# Cruise control while pulling



## ndevans2 (Jun 12, 2010)

We have a ultra-lite 30' Terry trailer and my tow vehicle is a 2002 F150 with a 5.4 that tows it so easy you can barely even tell the camper is behind us. The RPM's are at around 2.000 while maintaining the needed speed going down your typical road, my question is when it is towing that easily do you use your cruise control? I tried it on the way home last time for about 20 miles and no problem at all, obviously in hilly area's or wind gusting days I wouldn't even think about it but on a open road I don't think it would be a problem-what is your opinion?

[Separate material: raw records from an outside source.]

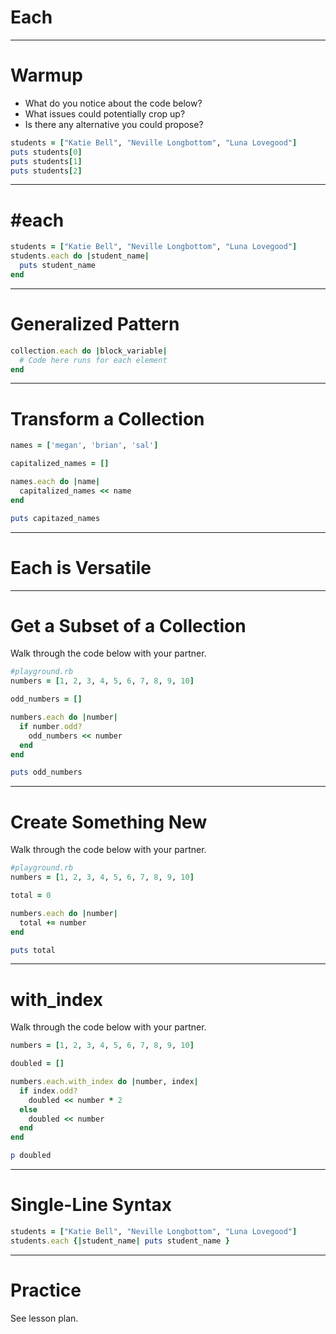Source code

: # Each

---

# Warmup

* What do you notice about the code below?
* What issues could potentially crop up?
* Is there any alternative you could propose?

```ruby
students = ["Katie Bell", "Neville Longbottom", "Luna Lovegood"]
puts students[0]
puts students[1]
puts students[2]
```

---

# \#each

```ruby
students = ["Katie Bell", "Neville Longbottom", "Luna Lovegood"]
students.each do |student_name|
  puts student_name
end
```

---

# Generalized Pattern

```ruby
collection.each do |block_variable|
  # Code here runs for each element
end
```

---

# Transform a Collection

```ruby
names = ['megan', 'brian', 'sal']

capitalized_names = []

names.each do |name|
  capitalized_names << name
end

puts capitazed_names
```

---

# Each is Versatile

---

# Get a Subset of a Collection

Walk through the code below with your partner.

```ruby
#playground.rb
numbers = [1, 2, 3, 4, 5, 6, 7, 8, 9, 10]

odd_numbers = []

numbers.each do |number|
  if number.odd?
    odd_numbers << number
  end
end

puts odd_numbers

```

---

# Create Something New

Walk through the code below with your partner.

```ruby
#playground.rb
numbers = [1, 2, 3, 4, 5, 6, 7, 8, 9, 10]

total = 0

numbers.each do |number|
  total += number
end

puts total
```

---

# with_index

Walk through the code below with your partner.

```ruby
numbers = [1, 2, 3, 4, 5, 6, 7, 8, 9, 10]

doubled = []

numbers.each.with_index do |number, index|
  if index.odd?
    doubled << number * 2
  else
    doubled << number
  end
end

p doubled
```

---

# Single-Line Syntax

```ruby
students = ["Katie Bell", "Neville Longbottom", "Luna Lovegood"]
students.each {|student_name| puts student_name }
```

---

# Practice

See lesson plan.
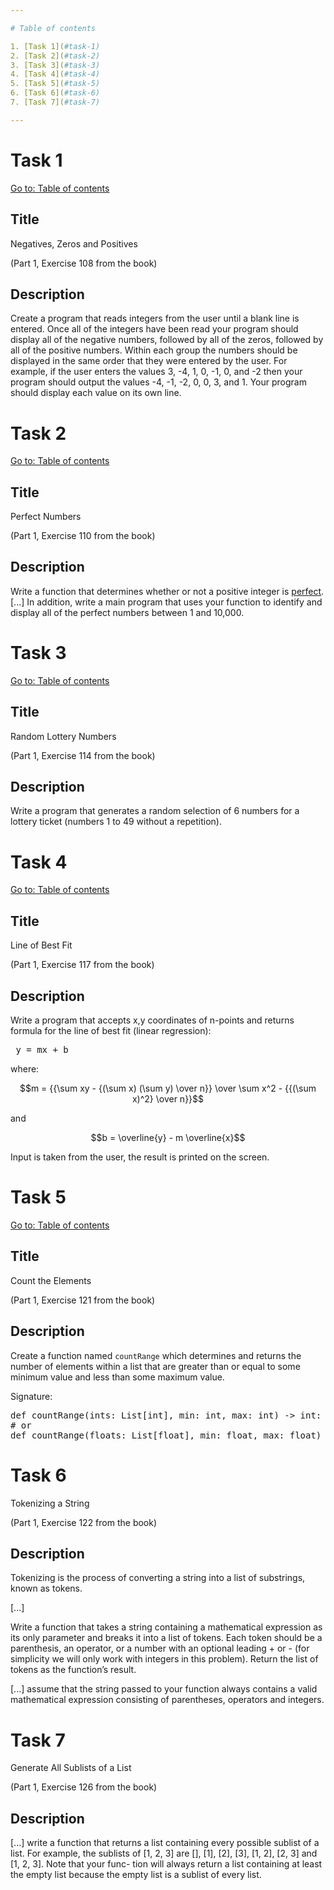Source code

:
 ```yaml
---

# Table of contents

1. [Task 1](#task-1)
2. [Task 2](#task-2)
3. [Task 3](#task-3)
4. [Task 4](#task-4)
5. [Task 5](#task-5)
6. [Task 6](#task-6)
7. [Task 7](#task-7)

---
```


# Task 1

[Go to: Table of contents](#table-of-contents)

## Title

Negatives, Zeros and Positives

(Part 1, Exercise 108 from the book)

## Description

Create a program that reads integers from the user until a blank line is entered. Once all of the integers have been read your program should display all of the negative numbers, followed by all of the zeros, followed by all of the positive numbers. Within each group the numbers should be displayed in the same order that they were entered by the user. For example, if the user enters the values 3, -4, 1, 0, -1, 0, and -2 then your program should output the values -4, -1, -2, 0, 0, 3, and 1. Your program should display each value on its own line.

# Task 2

[Go to: Table of contents](#table-of-contents)

## Title

Perfect Numbers

(Part 1, Exercise 110 from the book)

## Description

Write a function that determines whether or not a positive integer is [perfect](https://en.wikipedia.org/wiki/Perfect_number). [...] In addition, write a main program that uses your function to identify and display all of the perfect numbers between 1 and 10,000.

# Task 3

[Go to: Table of contents](#table-of-contents)

## Title

Random Lottery Numbers

(Part 1, Exercise 114 from the book)

## Description

Write a program that generates a random selection of 6 numbers for a lottery ticket (numbers 1 to 49 without a repetition).

# Task 4

[Go to: Table of contents](#table-of-contents)

## Title

Line of Best Fit

(Part 1, Exercise 117 from the book)

## Description

Write a program that accepts x,y coordinates of n-points and returns formula for the line of best fit (linear regression):

<pre>
 y = mx + b
</pre>

where:

$$m = {{\sum xy - {(\sum x) (\sum y) \over n}} \over \sum x^2 - {{(\sum x)^2} \over n}}$$

and

$$b = \overline{y} - m \overline{x}$$

Input is taken from the user, the result is printed on the screen.

# Task 5

[Go to: Table of contents](#table-of-contents)

## Title

Count the Elements

(Part 1, Exercise 121 from the book)

## Description

Create a function named `countRange` which determines and returns the number of elements within a list that are greater than or equal to some minimum value and less than some maximum value.

Signature:

<pre>
def countRange(ints: List[int], min: int, max: int) -> int:
# or
def countRange(floats: List[float], min: float, max: float) -> int:
</pre>

# Task 6

Tokenizing a String

(Part 1, Exercise 122 from the book)

## Description

Tokenizing is the process of converting a string into a list of substrings, known as tokens.

[...]

Write a function that takes a string containing a mathematical expression as its only parameter and breaks it into a list of tokens. Each token should be a parenthesis, an operator, or a number with an optional leading + or - (for simplicity we will only work with integers in this problem). Return the list of tokens as the function’s result.

[...] assume that the string passed to your function always contains a valid mathematical expression consisting of parentheses, operators and integers. 

# Task 7

Generate All Sublists of a List

(Part 1, Exercise 126 from the book)

## Description

[...] write a function that returns a list containing every possible sublist of a list. For example, the sublists of [1, 2, 3] are [], [1], [2], [3], [1, 2], [2, 3] and [1, 2, 3]. Note that your func- tion will always return a list containing at least the empty list because the empty list is a sublist of every list.
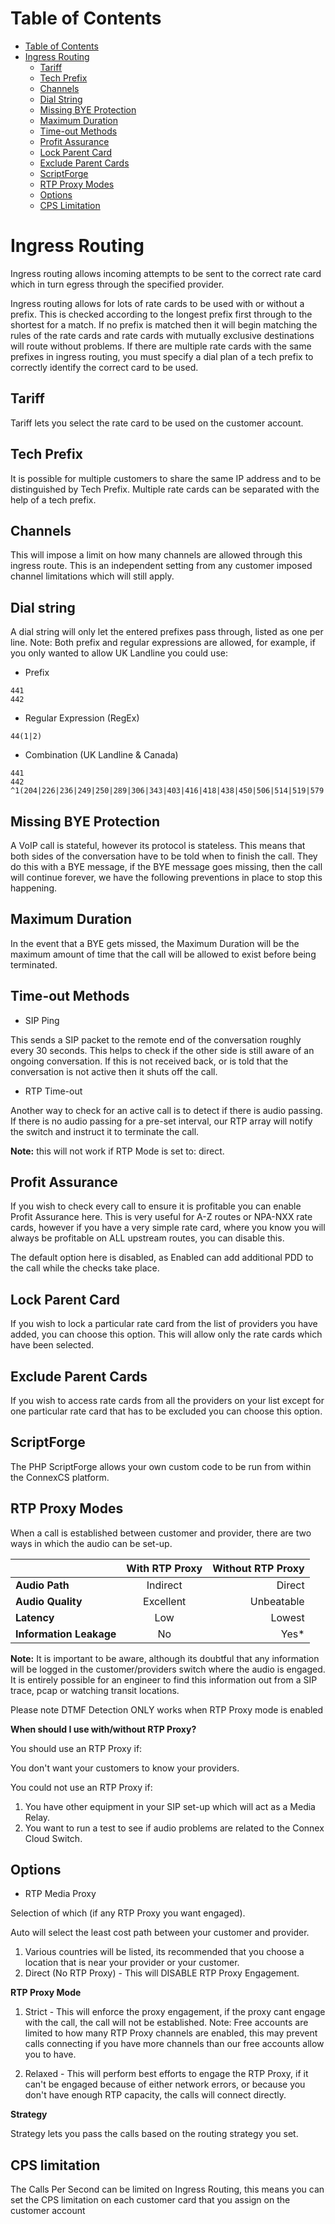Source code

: # Table of Contents

* [Table of Contents](#table-of-contents)
* [Ingress Routing](#ingress-routing)
    * [Tariff](#tariff)
    * [Tech Prefix](#tech-prefix)
    * [Channels](#channels)
    * [Dial String](#dial-string)
    * [Missing BYE Protection](#missing-bye-protection)
    * [Maximum Duration](#maximum-duration)
    * [Time-out Methods](#time-out-methods)
    * [Profit Assurance](#profit-assurance)
    * [Lock Parent Card](#lock-parent-card)
    * [Exclude Parent Cards](#exclude-parent-cards)
    * [ScriptForge](#scriptforge)
    * [RTP Proxy Modes](#rtp-proxy-modes)
    * [Options](#options)
    * [CPS Limitation ](#cps-limitation)



# Ingress Routing

Ingress routing allows incoming attempts to be sent to the correct rate card which in turn egress through the specified provider.

Ingress routing allows for lots of rate cards to be used with or without a prefix. This is checked according to the longest prefix first through to the shortest for a match. If no prefix is matched then it will begin matching the rules of the rate cards and rate cards with mutually exclusive destinations will route without problems.  If there are multiple rate cards with the same prefixes in ingress routing, you must specify a dial plan of a tech prefix to correctly identify the correct card to be used.

## Tariff

Tariff lets you select the rate card to be used on the customer account.

## Tech Prefix

It is possible for multiple customers to share the same IP address and to be distinguished by Tech Prefix. Multiple rate cards can be separated with the help of a tech prefix.

## Channels

This will impose a limit on how many channels are allowed through this ingress route. This is an independent setting from any customer imposed channel limitations which will still apply.

## Dial string

A dial string will only let the entered prefixes pass through, listed as one per line. Note: Both prefix and regular expressions are allowed, for example, if you only wanted to allow UK Landline you could use:

* Prefix

```
441
442
```

* Regular Expression (RegEx)
```
44(1|2)
```
* Combination (UK Landline & Canada)
```
441
442
^1(204|226|236|249|250|289|306|343|403|416|418|438|450|506|514|519|579|581|587|604|613|647|705|709|778|780|807|819|867|902|905)
```
## Missing BYE Protection

A VoIP call is stateful, however its protocol is stateless. This means that both sides of the conversation have to be told when to finish the call. They do this with a BYE message, if the BYE message goes missing, then the call will continue forever, we have the following preventions in place to stop this happening.

## Maximum Duration

In the event that a BYE gets missed, the Maximum Duration will be the maximum amount of time that the call will be allowed to exist before being terminated.

## Time-out Methods

* SIP Ping

This sends a SIP packet to the remote end of the conversation roughly every 30 seconds. This helps to check if the other side is still aware of an ongoing conversation. If this is not received back, or is told that the conversation is not active then it shuts off the call.

* RTP Time-out

Another way to check for an active call is to detect if there is audio passing. If there is no audio passing for a pre-set interval, our RTP array will notify the switch and instruct it to terminate the call.

**Note:** this will not work if RTP Mode is set to: direct.

## Profit Assurance

If you wish to check every call to ensure it is profitable you can enable Profit Assurance here. This is very useful for A-Z routes or NPA-NXX rate cards, however if you have a very simple rate card, where you know you will always be profitable on ALL upstream routes, you can disable this.

The default option here is disabled, as Enabled can add additional PDD to the call while the checks take place.

## Lock Parent Card

If you wish to lock a particular rate card from the list of providers you have added, you can choose this option. This will allow only the rate cards which have been selected.

## Exclude Parent Cards

If you wish to access rate cards from all the providers on your list except for one particular rate card that has to be excluded you can choose this option.

## ScriptForge

The PHP ScriptForge allows your own custom code to be run from within the ConnexCS platform.

## RTP Proxy Modes

When a call is established between customer and provider, there are two ways in which the audio can be set-up.

|  |      **With RTP Proxy**      |  **Without RTP Proxy** |
|----------|:-------------:|------:|
| **Audio Path** |  Indirect | Direct |
| **Audio Quality** |    Excellent  |  Unbeatable|
| **Latency** | Low |    Lowest |
| **Information Leakage**| No |   Yes* |

 	
**Note:** It is important to be aware, although its doubtful that any information will be logged in the customer/providers switch where the audio is engaged. It is entirely possible for an engineer to find this information out from a SIP trace, pcap or watching transit locations.

Please note DTMF Detection ONLY works when RTP Proxy mode is enabled

**When should I use with/without RTP Proxy?**

You should use an RTP Proxy if:

You don't want your customers to know your providers.

You could not use an RTP Proxy if:

1. You have other equipment in your SIP set-up which will act as a Media Relay.
2. You want to run a test to see if audio problems are related to the Connex Cloud Switch.

## Options

* RTP Media Proxy

Selection of which (if any RTP Proxy you want engaged).

Auto will select the least cost path between your customer and provider.

1. Various countries will be listed, its recommended that you choose a location that is near your provider or your customer.
2. Direct (No RTP Proxy) - This will DISABLE RTP Proxy Engagement.

**RTP Proxy Mode**

1. Strict - This will enforce the proxy engagement, if the proxy cant engage with the call, the call will not be established. Note: Free accounts are limited to how many RTP Proxy channels are enabled, this may prevent calls connecting if you have more channels than our free accounts allow you to have.

2. Relaxed - This will perform best efforts to engage the RTP Proxy, if it can't be engaged because of either network errors, or because you don't have enough RTP capacity, the calls will connect directly.

**Strategy**

Strategy lets you pass the calls based on the routing strategy you set.


## CPS limitation 

The Calls Per Second can be limited on Ingress Routing, this means you can set the CPS limitation on each customer card that you assign on the customer account
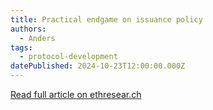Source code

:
 ```yaml
---
title: Practical endgame on issuance policy
authors:
  - Anders
tags:
  - protocol-development
datePublished: 2024-10-23T12:00:00.000Z
---
```


[Read full article on ethresear.ch](https://ethresear.ch/t/practical-endgame-on-issuance-policy/20747)
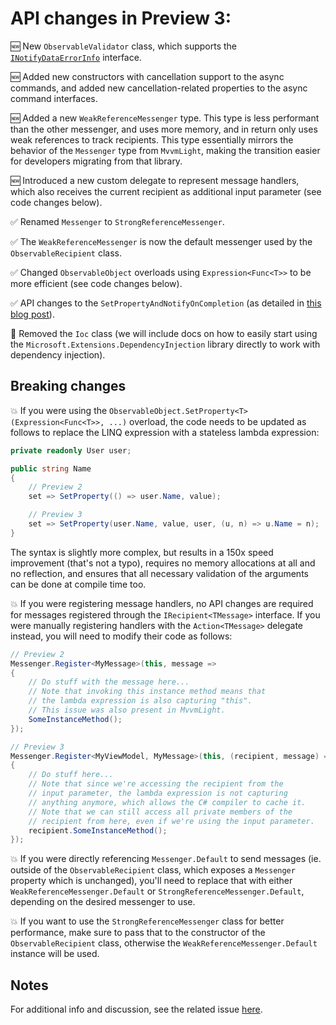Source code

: # API changes in Preview 3:

🆕 New `ObservableValidator` class, which supports the [`INotifyDataErrorInfo`](https://docs.microsoft.com/dotnet/api/system.componentmodel.inotifydataerrorinfo) interface.

🆕 Added new constructors with cancellation support to the async commands, and added new cancellation-related properties to the async command interfaces.

🆕 Added a new `WeakReferenceMessenger` type. This type is less performant than the other messenger, and uses more memory, and in return only uses weak references to track recipients. This type essentially mirrors the behavior of the `Messenger` type from `MvvmLight`, making the transition easier for developers migrating from that library.

🆕 Introduced a new custom delegate to represent message handlers, which also receives the current recipient as additional input parameter (see code changes below).

✅ Renamed `Messenger` to `StrongReferenceMessenger`.

✅ The `WeakReferenceMessenger` is now the default messenger used by the `ObservableRecipient` class.

✅ Changed `ObservableObject` overloads using `Expression<Func<T>>` to be more efficient (see code changes below).

✅ API changes to the `SetPropertyAndNotifyOnCompletion` (as detailed in [this blog post]( https://devblogs.microsoft.com/pax-windows/mvvm-toolkit-preview-3-the-journey-of-an-api/)).

🚨 Removed the `Ioc` class (we will include docs on how to easily start using the `Microsoft.Extensions.DependencyInjection` library directly to work with dependency injection).

## Breaking changes

💥 If you were using the `ObservableObject.SetProperty<T>(Expression<Func<T>>, ...)` overload, the code needs to be updated as follows to replace the LINQ expression with a stateless lambda expression:

```cs
private readonly User user;

public string Name
{
    // Preview 2
    set => SetProperty(() => user.Name, value);

    // Preview 3
    set => SetProperty(user.Name, value, user, (u, n) => u.Name = n);
}
```

The syntax is slightly more complex, but results in a 150x speed improvement (that's not a typo), requires no memory allocations at all and no reflection, and ensures that all necessary validation of the arguments can be done at compile time too.

💥 If you were registering message handlers, no API changes are required for messages registered through the `IRecipient<TMessage>` interface. If you were manually registering handlers with the `Action<TMessage>` delegate instead, you will need to modify their code as follows:

```cs
// Preview 2
Messenger.Register<MyMessage>(this, message =>
{
    // Do stuff with the message here...
    // Note that invoking this instance method means that
    // the lambda expression is also capturing "this".
    // This issue was also present in MvvmLight.
    SomeInstanceMethod();
});

// Preview 3
Messenger.Register<MyViewModel, MyMessage>(this, (recipient, message) =>
{
    // Do stuff here...
    // Note that since we're accessing the recipient from the
    // input parameter, the lambda expression is not capturing
    // anything anymore, which allows the C# compiler to cache it.
    // Note that we can still access all private members of the
    // recipient from here, even if we're using the input parameter.
    recipient.SomeInstanceMethod();
});
```

💥 If you were directly referencing `Messenger.Default` to send messages (ie. outside of the `ObservableRecipient` class, which exposes a `Messenger` property which is unchanged), you'll need to replace that with either `WeakReferenceMessenger.Default` or `StrongReferenceMessenger.Default`, depending on the desired messenger to use.

💥 If you want to use the `StrongReferenceMessenger` class for better performance, make sure to pass that to the constructor of the `ObservableRecipient` class, otherwise the `WeakReferenceMessenger.Default` instance will be used.

## Notes

For additional info and discussion, see the related issue [here](https://github.com/windows-toolkit/WindowsCommunityToolkit/issues/3428).
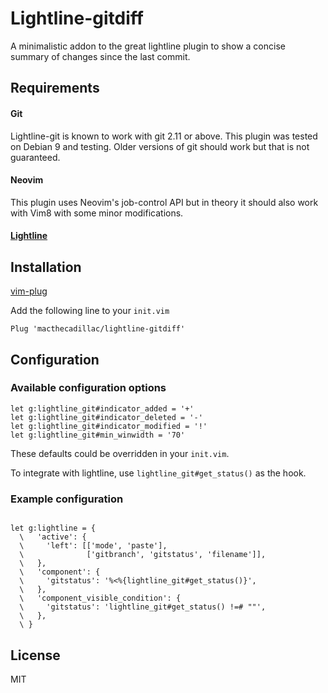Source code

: # Lightline-gitdiff

A minimalistic addon to the great lightline plugin to show a concise summary of
changes since the last commit.

## Requirements

#### Git

Lightline-git is known to work with git 2.11 or above. This plugin was tested on
Debian 9 and testing. Older versions of git should work but that is not
guaranteed.

#### Neovim

This plugin uses Neovim's job-control API but in theory it should also work with
Vim8 with some minor modifications.

#### [Lightline](https://github.com/itchyny/lightline.vim)

## Installation

[vim-plug](https://github.com/junegunn/vim-plug)

Add the following line to your `init.vim`

```vim
Plug 'macthecadillac/lightline-gitdiff'
```

## Configuration

### Available configuration options

```vim
let g:lightline_git#indicator_added = '+'
let g:lightline_git#indicator_deleted = '-'
let g:lightline_git#indicator_modified = '!'
let g:lightline_git#min_winwidth = '70'
```

These defaults could be overridden in your `init.vim`.

To integrate with lightline, use `lightline_git#get_status()` as the hook.

### Example configuration

```vim

let g:lightline = {
  \   'active': {
  \     'left': [['mode', 'paste'],
  \              ['gitbranch', 'gitstatus', 'filename']],
  \   },
  \   'component': {
  \     'gitstatus': '%<%{lightline_git#get_status()}',
  \   },
  \   'component_visible_condition': {
  \     'gitstatus': 'lightline_git#get_status() !=# ""',
  \   },
  \ }

```

## License

MIT
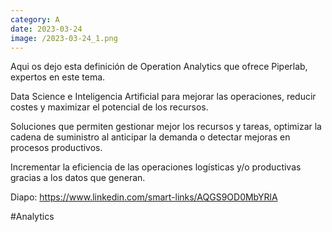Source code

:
 ```yaml
--- 
category: A 
date: 2023-03-24 
image: /2023-03-24_1.png 
--- 
```


Aqui os dejo esta definición de Operation Analytics que ofrece Piperlab, expertos en este tema. 

Data Science e Inteligencia Artificial para mejorar las operaciones, reducir costes y maximizar el potencial de los recursos. 

Soluciones que permiten gestionar mejor los recursos y tareas, optimizar la cadena de suministro al anticipar la demanda o detectar mejoras en procesos productivos. 

Incrementar la eficiencia de las operaciones logísticas y/o productivas gracias a los datos que generan.

Diapo: https://www.linkedin.com/smart-links/AQGS9OD0MbYRlA

#Analytics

The manual for the truck says not to and if you do use it under heavy load it will kick it's self out. Any thought's would be great, just don't want to get a ticket!! Thanks again for helping a newbie out.
Nate


----------



## bobrussell (Jul 13, 2009)

i'd use it. like you said, not on hills or whenever the transmission was shifting a lot.


----------



## happiestcamper (Mar 6, 2008)

I'm with Bob - I don't use mine in the hills, but on flat road only.


----------



## ndevans2 (Jun 12, 2010)

Thanks much for your responses, thats what I figured but wanted to make sure. The way I see it I would rather be warned about horror stories than to live them!
Nate


----------



## happiestcamper (Mar 6, 2008)

And no matter whether you are pulling or not, NEVER use your cruise control in the rain. If your tires start to hydroplane, it may go bonkers.


----------